In the Birthplace research the authors used a combined
measurement to assess safety for babies. The combined
measurement was made up of all of the following:

• stillbirths during labour and early neonatal deaths
(within 7 days of birth), and
•conditions associated with trauma (harm) at birth, the
baby becoming distressed or being deprived of oxygen
during labour.

These conditions and evidence of distress
or birth asphyxia were ‘signs’ or a ‘clinical diagnosis’ of
neonatal encephalopathy, meconium aspiration syndrome
(this can involve complications caused by the baby inhaling
meconium, passed from their bowel into the amniotic fluid
surrounding them while in the womb), brachial plexus injury
(injury to the nerves that control the muscles of the fingers,
hand, arm, and shoulder, including Erb’s Palsy), and a fractured
humerus (the bone of the upper arm connecting the shoulder
to the elbow) or clavicle (collar bone, connecting the shoulder to the chest).

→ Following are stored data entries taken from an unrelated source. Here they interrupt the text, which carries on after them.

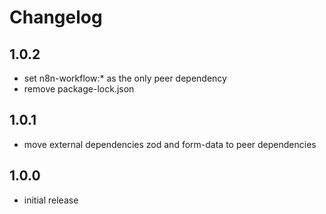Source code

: # Changelog

## 1.0.2

- set n8n-workflow:* as the only peer dependency
- remove package-lock.json

## 1.0.1

- move external dependencies zod and form-data to peer dependencies

## 1.0.0

- initial release
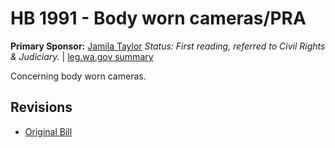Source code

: # HB 1991 - Body worn cameras/PRA
**Primary Sponsor:** [Jamila Taylor](/person/leg/jamila.taylor.md)
*Status: First reading, referred to Civil Rights & Judiciary.* | [leg.wa.gov summary](https://app.leg.wa.gov/billsummary?BillNumber=1991&Year=2021)

Concerning body worn cameras.

## Revisions
* [Original Bill](1/)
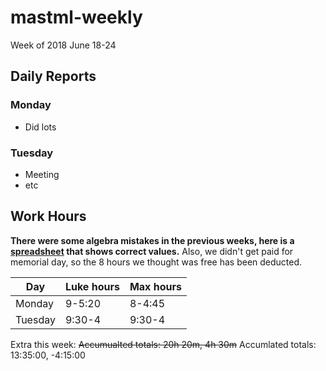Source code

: # mastml-weekly

Week of 2018 June 18-24

## Daily Reports

### Monday

+ Did lots

### Tuesday

+ Meeting
+ etc

## Work Hours

**There were some algebra mistakes in the previous weeks, here is a [spreadsheet](https://docs.google.com/spreadsheets/d/1ITJJdT5XrVZX3yfTGbGAJvPPPKfbFI0q4j2HJ7wEtew/edit?usp=sharing) that shows correct values.** Also, we didn't get paid for memorial day, so the 8 hours we thought was free has been deducted.


Day | Luke hours | Max hours
--- | --- | ---
Monday | 9-5:20 | 8-4:45
Tuesday | 9:30-4 | 9:30-4

Extra this week:
~~Accumualted totals: 20h 20m, 4h 30m~~
Accumlated totals: 13:35:00, -4:15:00
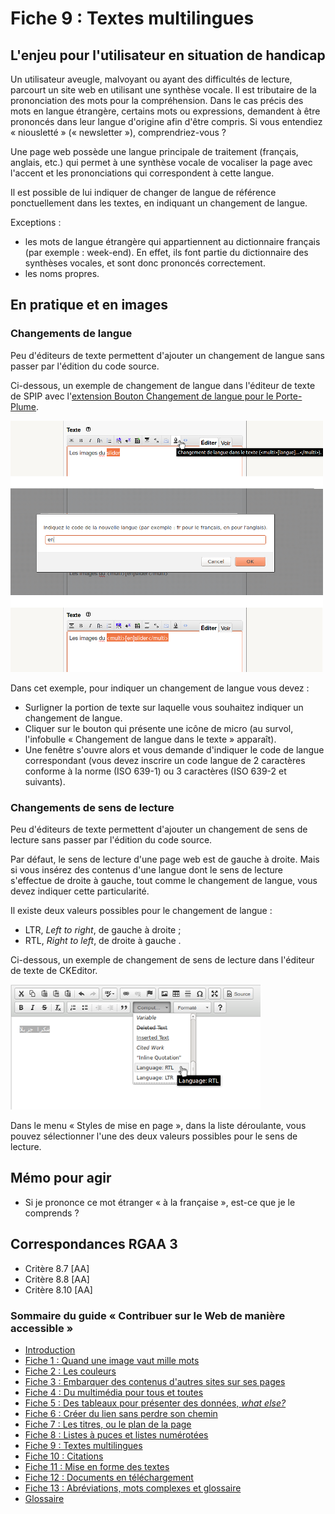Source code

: # Fiche 9&nbsp;: Textes multilingues

## L'enjeu pour l'utilisateur en situation de handicap

Un utilisateur aveugle, malvoyant ou ayant des difficultés de lecture, parcourt un site web en utilisant une synthèse vocale. Il est tributaire de la prononciation des mots pour la compréhension. Dans le cas précis des mots en langue étrangère, certains mots ou expressions, demandent à être prononcés dans leur langue d'origine afin d'être compris. Si vous entendiez « niousletté » (« <span lang="en">newsletter</span> »), comprendriez-vous&nbsp;?

Une page web possède une langue principale de traitement (français, anglais, etc.) qui permet à une synthèse vocale de vocaliser la page avec l'accent et les prononciations qui correspondent à cette langue.

Il est possible de lui indiquer de changer de langue de référence ponctuellement dans les textes, en indiquant un changement de langue.

Exceptions&nbsp;:

- les mots de langue étrangère qui appartiennent au dictionnaire français (par exemple&nbsp;: week-end). En effet, ils font partie du dictionnaire des synthèses vocales, et sont donc prononcés correctement.
- les noms propres.

## En pratique et en images

### Changements de langue

Peu d'éditeurs de texte permettent d'ajouter un changement de langue sans passer par l'édition du code source.

Ci-dessous, un exemple de changement de langue dans l'éditeur de texte de SPIP avec l'[extension Bouton Changement de langue pour le Porte-Plume](http://contrib.spip.net/Bouton-Changement-de-langue-pour-le-Porte-Plume).

<img src="img/langues/langue-spip.png" alt="" />

Dans cet exemple, pour indiquer un changement de langue vous devez&nbsp;:

- Surligner la portion de texte sur laquelle vous souhaitez indiquer un changement de langue.
- Cliquer sur le bouton qui présente une icône de micro (au survol, l'infobulle « Changement de langue dans le texte » apparaît).
- Une fenêtre s'ouvre alors et vous demande d'indiquer le code de langue correspondant (vous devez inscrire un code langue de 2 caractères conforme à la norme (ISO 639-1) ou 3 caractères (ISO 639-2 et suivants).

### Changements de sens de lecture

Peu d'éditeurs de texte permettent d'ajouter un changement de sens de lecture sans passer par l'édition du code source.

Par défaut, le sens de lecture d'une page web est de gauche à droite. Mais si vous insérez des contenus d'une langue dont le sens de lecture s'effectue de droite à gauche, tout comme le changement de langue, vous devez indiquer cette particularité.

Il existe deux valeurs possibles pour le changement de langue&nbsp;:

- LTR, <i lang="en">Left to right</i>, de gauche à droite&nbsp;;
- RTL, <i lang="en">Right to left</i>, de droite à gauche&nbsp;.

Ci-dessous, un exemple de changement de sens de lecture dans l'éditeur de texte de CKEditor.

<img src="img/langues/sens-lecture.png" alt="" />

Dans le menu «&nbsp;Styles de mise en page&nbsp;», dans la liste déroulante, vous pouvez sélectionner l'une des deux valeurs possibles pour le sens de lecture.

## Mémo pour agir

- Si je prononce ce mot étranger «&nbsp;à la française&nbsp;», est-ce que je le comprends&nbsp;?

## Correspondances RGAA 3

- Critère 8.7 [AA]
- Critère 8.8 [AA]
- Critère 8.10 [AA]

### Sommaire du guide «&nbsp;Contribuer sur le Web de manière accessible&nbsp;»

* [Introduction](0-intro.md)
* [Fiche 1&nbsp;: Quand une image vaut mille mots](images.md)
* [Fiche 2&nbsp;: Les couleurs](couleurs.md)
* [Fiche 3&nbsp;: Embarquer des contenus d'autres sites sur ses pages](cadres.md)
* [Fiche 4&nbsp;: Du multimédia pour tous et toutes](multimedia.md)
* [Fiche 5&nbsp;: Des tableaux pour présenter des données, <i lang="en">what else?</i>](tableaux.md)
* [Fiche 6&nbsp;: Créer du lien sans perdre son chemin](liens.md)
* [Fiche 7&nbsp;: Les titres, ou le plan de la page](titres.md)
* [Fiche 8&nbsp;: Listes à puces et listes numérotées](listes.md)
* [Fiche 9&nbsp;: Textes multilingues](langue.md)
* [Fiche 10&nbsp;: Citations](citations.md)
* [Fiche 11&nbsp;: Mise en forme des textes](mise-en-forme.md)
* [Fiche 12&nbsp;: Documents en téléchargement](docs_telechargement.md)
* [Fiche 13&nbsp;: Abréviations, mots complexes et glossaire](definition.md)
* [Glossaire](glossaire.md)
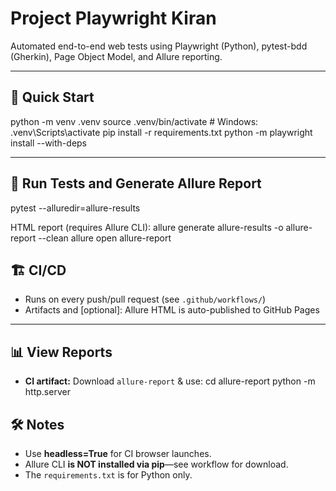 # Project Playwright Kiran

Automated end-to-end web tests using Playwright (Python), pytest-bdd (Gherkin), Page Object Model, and Allure reporting.

---

## 🚀 Quick Start

python -m venv .venv
source .venv/bin/activate # Windows: .venv\Scripts\activate
pip install -r requirements.txt
python -m playwright install --with-deps

---

## 🧪 Run Tests and Generate Allure Report

pytest --alluredir=allure-results

HTML report (requires Allure CLI):
allure generate allure-results -o allure-report --clean
allure open allure-report

## 🏗 CI/CD

- Runs on every push/pull request (see `.github/workflows/`)
- Artifacts and [optional]: Allure HTML is auto-published to GitHub Pages

---

## 📊 View Reports

- **CI artifact:** Download `allure-report` & use:
cd allure-report
python -m http.server

## 🛠 Notes

- Use **headless=True** for CI browser launches.
- Allure CLI **is NOT installed via pip**—see workflow for download.
- The `requirements.txt` is for Python only.
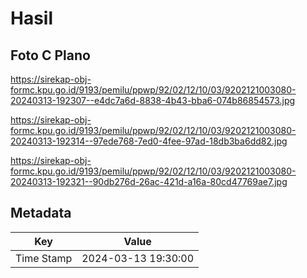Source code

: # Hasil

## Foto C Plano

https://sirekap-obj-formc.kpu.go.id/9193/pemilu/ppwp/92/02/12/10/03/9202121003080-20240313-192307--e4dc7a6d-8838-4b43-bba6-074b86854573.jpg

https://sirekap-obj-formc.kpu.go.id/9193/pemilu/ppwp/92/02/12/10/03/9202121003080-20240313-192314--97ede768-7ed0-4fee-97ad-18db3ba6dd82.jpg

https://sirekap-obj-formc.kpu.go.id/9193/pemilu/ppwp/92/02/12/10/03/9202121003080-20240313-192321--90db276d-26ac-421d-a16a-80cd47769ae7.jpg


## Metadata

| Key        | Value               |
| ---------- | ------------------- |
| Time Stamp | 2024-03-13 19:30:00 |



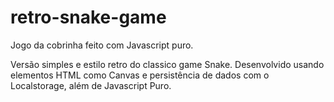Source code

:# retro-snake-game
Jogo da cobrinha feito com Javascript puro.

Versão simples e estilo retro do classico game Snake. Desenvolvido usando elementos HTML como Canvas e persistência de dados com o Localstorage, além de Javascript Puro.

There were 250 primary outcome events and an overall
weighted incidence
of 4.3 per 1000 births (95% confidence
interval 3.3 to 5.5). Intrapartum
stillbirths and early
neonatal deaths accounted for 13% of events,
neonatal
encephalopathy for 46%, meconium aspiration syndrome for

30%, brachial plexus injury for 8%, and fractured humerus
or clavicle for 4%.

Source: Birthplace in England Collaborative Group. Perinatal
and maternal
outcomes by planned place of birth for healthy
women with low risk
pregnancies: the Birthplace in England
national prospective cohort study
BMJ 2011;343:d7400.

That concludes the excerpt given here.